Co robić by na starość nie pozostać z głodową emeryturą? Najlepiej ubezpieczyć się dodatkowo w trzecim filarze. Polisa emerytalna jest jednak droga, a pracownicze programy emerytalne nie cieszą się zbyt dużą popularnością. Dlatego pojawiła się kolejna propozycja-zachęta do zakładania polis ubezpieczeniowych w postaci ulg podatkowych.

Promuje ją „Stowarzyszenie na rzecz bezpieczeństwa finansowego obywateli”, które założyli przedstawiciele towarzystw emerytalnych wraz z kilkoma politykami. Rząd nie mówi nie. Ministerstwo pracy przyznaje, że możliwe jest wprowadzenie odpisu podatkowego od płaconych składek, ale od niewielkich kwot, rzędu 50 złotych miesięcznie. Stowarzyszenie chce wyższego limitu stuzłotowego.
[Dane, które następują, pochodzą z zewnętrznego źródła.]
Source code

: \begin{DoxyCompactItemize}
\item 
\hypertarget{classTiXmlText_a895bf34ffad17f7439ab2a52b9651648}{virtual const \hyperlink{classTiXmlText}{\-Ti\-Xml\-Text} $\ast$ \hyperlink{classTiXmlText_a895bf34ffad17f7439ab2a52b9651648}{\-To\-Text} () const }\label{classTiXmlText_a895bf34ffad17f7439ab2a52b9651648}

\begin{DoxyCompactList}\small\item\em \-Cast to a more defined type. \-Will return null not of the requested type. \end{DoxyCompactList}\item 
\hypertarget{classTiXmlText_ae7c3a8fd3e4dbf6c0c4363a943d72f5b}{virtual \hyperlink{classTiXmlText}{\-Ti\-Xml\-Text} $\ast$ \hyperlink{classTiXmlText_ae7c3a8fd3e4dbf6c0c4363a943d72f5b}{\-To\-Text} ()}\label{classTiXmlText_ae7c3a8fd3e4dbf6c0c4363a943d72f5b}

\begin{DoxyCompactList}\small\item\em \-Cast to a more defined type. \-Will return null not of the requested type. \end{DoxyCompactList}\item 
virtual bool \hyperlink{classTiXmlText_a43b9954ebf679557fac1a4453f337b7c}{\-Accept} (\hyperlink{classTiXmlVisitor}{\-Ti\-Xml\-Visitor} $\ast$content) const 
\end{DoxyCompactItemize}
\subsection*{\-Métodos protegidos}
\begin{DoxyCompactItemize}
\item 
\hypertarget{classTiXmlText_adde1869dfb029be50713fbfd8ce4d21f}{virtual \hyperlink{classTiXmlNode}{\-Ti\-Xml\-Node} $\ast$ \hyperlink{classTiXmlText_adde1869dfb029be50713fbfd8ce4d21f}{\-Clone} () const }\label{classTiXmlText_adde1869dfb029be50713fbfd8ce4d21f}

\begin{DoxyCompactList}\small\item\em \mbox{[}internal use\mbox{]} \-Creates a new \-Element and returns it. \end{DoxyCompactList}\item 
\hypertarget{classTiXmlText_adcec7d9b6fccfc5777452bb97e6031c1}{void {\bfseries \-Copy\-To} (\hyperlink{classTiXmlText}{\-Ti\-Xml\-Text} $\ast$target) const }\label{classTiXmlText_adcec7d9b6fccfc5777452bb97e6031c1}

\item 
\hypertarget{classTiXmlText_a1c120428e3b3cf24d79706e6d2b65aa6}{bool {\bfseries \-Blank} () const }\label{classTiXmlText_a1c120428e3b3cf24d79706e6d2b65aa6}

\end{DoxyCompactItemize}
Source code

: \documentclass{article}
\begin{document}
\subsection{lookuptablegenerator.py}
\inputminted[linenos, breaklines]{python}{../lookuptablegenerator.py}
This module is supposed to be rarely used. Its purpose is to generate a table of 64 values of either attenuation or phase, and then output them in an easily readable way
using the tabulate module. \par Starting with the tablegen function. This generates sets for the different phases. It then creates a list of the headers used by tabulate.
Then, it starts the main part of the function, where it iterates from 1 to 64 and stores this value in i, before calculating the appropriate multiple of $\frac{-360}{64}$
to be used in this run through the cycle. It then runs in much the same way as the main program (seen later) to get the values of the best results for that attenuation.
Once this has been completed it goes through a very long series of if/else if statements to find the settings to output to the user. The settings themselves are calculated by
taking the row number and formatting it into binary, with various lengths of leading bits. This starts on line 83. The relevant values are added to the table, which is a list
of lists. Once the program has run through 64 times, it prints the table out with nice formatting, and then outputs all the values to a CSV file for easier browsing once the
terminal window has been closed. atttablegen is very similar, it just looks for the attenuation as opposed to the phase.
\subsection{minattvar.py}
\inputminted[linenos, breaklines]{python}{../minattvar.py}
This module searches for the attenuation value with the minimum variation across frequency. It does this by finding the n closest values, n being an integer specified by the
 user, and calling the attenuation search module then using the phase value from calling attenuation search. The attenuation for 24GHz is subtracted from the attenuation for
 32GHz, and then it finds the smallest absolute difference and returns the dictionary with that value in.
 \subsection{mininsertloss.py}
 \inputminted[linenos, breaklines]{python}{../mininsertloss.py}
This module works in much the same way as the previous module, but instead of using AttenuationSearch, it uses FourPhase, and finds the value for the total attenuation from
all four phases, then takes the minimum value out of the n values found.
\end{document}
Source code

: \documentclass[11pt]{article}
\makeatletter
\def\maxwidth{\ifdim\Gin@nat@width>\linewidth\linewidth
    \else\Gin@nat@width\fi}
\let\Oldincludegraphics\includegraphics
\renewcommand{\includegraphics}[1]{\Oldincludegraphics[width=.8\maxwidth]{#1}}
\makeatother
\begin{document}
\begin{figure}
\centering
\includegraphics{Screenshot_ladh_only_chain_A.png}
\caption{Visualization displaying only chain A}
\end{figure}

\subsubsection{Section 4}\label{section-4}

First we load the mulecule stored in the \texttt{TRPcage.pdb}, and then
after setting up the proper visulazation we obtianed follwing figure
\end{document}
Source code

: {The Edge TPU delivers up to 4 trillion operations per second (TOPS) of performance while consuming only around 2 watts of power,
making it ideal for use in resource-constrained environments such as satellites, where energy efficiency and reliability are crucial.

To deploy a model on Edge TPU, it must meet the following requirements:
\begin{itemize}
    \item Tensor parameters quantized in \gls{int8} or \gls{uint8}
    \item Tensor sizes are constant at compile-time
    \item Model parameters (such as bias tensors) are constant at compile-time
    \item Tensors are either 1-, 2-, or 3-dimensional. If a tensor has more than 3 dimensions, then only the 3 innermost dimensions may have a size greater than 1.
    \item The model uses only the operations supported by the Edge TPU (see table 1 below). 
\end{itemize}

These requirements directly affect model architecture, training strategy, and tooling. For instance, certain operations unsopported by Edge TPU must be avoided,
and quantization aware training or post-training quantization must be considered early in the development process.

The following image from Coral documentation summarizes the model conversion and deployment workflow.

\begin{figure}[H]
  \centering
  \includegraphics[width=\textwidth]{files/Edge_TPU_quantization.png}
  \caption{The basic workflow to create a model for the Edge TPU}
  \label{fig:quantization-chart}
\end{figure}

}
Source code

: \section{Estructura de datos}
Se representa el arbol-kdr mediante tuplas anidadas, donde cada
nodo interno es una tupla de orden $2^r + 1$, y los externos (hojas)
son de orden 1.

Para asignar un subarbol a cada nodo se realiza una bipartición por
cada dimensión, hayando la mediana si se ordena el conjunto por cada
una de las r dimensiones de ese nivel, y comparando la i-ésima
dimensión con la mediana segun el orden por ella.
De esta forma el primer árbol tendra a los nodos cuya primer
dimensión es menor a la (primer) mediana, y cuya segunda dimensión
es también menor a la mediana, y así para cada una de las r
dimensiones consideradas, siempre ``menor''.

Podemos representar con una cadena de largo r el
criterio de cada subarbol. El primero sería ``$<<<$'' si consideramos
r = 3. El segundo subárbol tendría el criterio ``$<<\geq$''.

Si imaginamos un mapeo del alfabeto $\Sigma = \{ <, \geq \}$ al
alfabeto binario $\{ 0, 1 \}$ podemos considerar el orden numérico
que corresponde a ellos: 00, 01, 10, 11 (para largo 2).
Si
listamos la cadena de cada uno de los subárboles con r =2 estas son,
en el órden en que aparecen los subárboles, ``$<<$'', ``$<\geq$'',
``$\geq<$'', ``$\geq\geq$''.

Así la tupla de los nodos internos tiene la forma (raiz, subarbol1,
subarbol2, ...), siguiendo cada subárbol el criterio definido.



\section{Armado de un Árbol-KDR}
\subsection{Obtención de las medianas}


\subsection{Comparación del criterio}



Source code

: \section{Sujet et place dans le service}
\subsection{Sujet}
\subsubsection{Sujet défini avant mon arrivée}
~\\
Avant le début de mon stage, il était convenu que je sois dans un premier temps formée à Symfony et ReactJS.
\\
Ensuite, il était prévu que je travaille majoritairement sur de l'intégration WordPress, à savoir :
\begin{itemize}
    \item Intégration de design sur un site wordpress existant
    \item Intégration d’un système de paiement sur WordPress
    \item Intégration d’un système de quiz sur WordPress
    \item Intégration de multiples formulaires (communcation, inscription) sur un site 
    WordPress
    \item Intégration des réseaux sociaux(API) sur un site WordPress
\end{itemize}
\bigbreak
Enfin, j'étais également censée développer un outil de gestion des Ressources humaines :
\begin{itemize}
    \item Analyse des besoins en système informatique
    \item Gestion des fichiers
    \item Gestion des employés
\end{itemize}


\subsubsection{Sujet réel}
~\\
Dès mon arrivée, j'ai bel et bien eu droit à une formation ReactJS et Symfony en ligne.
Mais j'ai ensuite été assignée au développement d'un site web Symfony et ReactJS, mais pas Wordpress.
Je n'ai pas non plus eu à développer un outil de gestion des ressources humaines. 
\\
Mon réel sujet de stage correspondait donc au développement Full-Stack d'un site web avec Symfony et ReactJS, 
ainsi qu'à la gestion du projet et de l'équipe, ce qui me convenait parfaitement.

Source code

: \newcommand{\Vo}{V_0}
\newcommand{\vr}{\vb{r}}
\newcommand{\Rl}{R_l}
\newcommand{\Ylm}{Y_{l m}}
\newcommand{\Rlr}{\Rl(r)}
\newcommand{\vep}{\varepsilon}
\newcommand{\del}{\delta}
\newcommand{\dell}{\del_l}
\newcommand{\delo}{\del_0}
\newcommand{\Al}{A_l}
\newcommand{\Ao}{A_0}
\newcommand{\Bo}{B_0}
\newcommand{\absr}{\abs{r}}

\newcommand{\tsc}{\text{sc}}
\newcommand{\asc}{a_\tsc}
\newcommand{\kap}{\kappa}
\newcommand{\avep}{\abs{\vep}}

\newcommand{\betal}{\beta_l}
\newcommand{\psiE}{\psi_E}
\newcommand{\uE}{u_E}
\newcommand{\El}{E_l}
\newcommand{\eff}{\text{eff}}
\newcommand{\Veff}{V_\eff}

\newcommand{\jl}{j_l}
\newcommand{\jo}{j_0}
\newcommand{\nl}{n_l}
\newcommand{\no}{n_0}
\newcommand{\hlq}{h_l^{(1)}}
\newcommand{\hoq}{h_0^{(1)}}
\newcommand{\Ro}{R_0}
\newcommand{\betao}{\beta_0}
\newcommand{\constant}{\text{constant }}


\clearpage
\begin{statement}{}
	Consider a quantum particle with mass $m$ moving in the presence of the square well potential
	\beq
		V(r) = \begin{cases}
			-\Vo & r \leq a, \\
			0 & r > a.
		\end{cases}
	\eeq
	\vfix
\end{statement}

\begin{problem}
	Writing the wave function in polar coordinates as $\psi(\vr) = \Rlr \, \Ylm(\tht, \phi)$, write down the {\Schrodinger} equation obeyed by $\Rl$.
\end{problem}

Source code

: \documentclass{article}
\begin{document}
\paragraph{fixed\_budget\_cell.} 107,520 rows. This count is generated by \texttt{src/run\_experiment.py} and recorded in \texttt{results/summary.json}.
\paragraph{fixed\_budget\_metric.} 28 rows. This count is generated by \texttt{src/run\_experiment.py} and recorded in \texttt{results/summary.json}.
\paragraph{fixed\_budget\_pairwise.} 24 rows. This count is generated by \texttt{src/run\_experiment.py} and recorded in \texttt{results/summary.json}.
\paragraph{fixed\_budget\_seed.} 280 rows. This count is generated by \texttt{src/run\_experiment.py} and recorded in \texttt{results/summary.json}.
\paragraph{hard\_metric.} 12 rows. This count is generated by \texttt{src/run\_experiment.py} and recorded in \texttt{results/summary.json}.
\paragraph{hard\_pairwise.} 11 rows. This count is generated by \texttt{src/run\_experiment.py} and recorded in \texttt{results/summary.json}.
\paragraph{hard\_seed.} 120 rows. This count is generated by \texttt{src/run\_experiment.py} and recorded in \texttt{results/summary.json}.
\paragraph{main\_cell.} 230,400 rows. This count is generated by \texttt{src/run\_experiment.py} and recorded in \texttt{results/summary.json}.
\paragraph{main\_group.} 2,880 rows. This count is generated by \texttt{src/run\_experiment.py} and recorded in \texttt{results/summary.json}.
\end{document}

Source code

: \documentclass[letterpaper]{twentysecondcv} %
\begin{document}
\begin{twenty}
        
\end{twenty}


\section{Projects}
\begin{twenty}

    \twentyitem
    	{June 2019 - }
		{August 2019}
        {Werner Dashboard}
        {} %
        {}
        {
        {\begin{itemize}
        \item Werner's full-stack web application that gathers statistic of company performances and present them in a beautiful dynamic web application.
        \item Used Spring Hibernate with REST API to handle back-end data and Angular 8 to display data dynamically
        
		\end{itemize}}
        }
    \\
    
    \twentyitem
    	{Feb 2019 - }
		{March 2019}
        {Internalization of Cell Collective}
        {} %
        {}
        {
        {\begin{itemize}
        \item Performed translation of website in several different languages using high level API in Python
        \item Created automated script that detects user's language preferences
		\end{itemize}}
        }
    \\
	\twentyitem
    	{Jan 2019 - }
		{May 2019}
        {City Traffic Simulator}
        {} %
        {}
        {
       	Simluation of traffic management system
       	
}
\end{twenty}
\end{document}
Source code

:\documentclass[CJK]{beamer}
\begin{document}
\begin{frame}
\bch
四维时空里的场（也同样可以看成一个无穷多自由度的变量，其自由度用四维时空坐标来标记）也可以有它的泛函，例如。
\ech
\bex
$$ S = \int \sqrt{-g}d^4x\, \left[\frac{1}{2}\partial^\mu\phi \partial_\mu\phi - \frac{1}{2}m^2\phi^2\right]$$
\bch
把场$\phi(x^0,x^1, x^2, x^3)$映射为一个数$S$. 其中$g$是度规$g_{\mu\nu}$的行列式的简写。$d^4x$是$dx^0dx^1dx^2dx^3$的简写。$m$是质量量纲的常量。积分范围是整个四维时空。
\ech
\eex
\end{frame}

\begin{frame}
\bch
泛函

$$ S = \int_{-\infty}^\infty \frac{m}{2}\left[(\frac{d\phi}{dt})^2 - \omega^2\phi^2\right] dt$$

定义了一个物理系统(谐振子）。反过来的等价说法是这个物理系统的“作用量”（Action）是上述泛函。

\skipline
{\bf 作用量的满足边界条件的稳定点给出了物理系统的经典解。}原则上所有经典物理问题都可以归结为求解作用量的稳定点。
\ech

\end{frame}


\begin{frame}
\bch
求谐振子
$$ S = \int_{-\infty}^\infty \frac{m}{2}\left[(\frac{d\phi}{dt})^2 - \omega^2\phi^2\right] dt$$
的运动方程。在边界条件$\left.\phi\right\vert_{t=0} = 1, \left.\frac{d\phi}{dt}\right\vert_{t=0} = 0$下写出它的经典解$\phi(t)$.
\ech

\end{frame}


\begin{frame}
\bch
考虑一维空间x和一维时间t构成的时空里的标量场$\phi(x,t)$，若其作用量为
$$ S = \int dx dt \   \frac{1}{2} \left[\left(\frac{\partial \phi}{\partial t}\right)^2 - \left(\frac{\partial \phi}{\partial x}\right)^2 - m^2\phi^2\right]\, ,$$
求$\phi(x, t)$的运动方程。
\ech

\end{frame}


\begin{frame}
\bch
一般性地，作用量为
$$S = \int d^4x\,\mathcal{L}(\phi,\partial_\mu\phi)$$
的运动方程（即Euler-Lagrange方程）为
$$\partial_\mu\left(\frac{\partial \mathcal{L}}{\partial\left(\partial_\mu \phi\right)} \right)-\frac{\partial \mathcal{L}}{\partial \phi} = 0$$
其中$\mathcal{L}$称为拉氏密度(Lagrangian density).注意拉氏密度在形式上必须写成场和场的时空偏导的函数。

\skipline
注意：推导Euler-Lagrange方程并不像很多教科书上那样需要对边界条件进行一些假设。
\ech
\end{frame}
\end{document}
Szansa jest dość duża chociaż nie ma jeszcze ostatecznej zgody Ministerstwa Finansów, które musiałoby pożegnać się z kilkuset milionami złotych rocznie. To pieniądze jakie zwykle trafiają do budżetu z naszych podatków. A kilkaset milionów w polskim budżecie, to nie tak mało. Najbardziej prawdopodobne jest wprowadzenie bardzo małej – 50 złotowej – ulgi. A to oznaczałoby, że jeśli będziemy płacić składkę przykładowo 100 złotych miesięcznie, to od podatku będziemy mogli odpisać około 19% z 50 złotych. Rocznie zaoszczędzimy więc 120 złotych. „Stowarzyszenie na rzecz bezpieczeństwa finansowego obywateli”, które przygotowało własny projekt ustawy o powszechnych programach emerytalnych, chce wprowadzić wyższy – 100 złotowy - limit. Przekonują, że mniejszy limit nie ma sensu.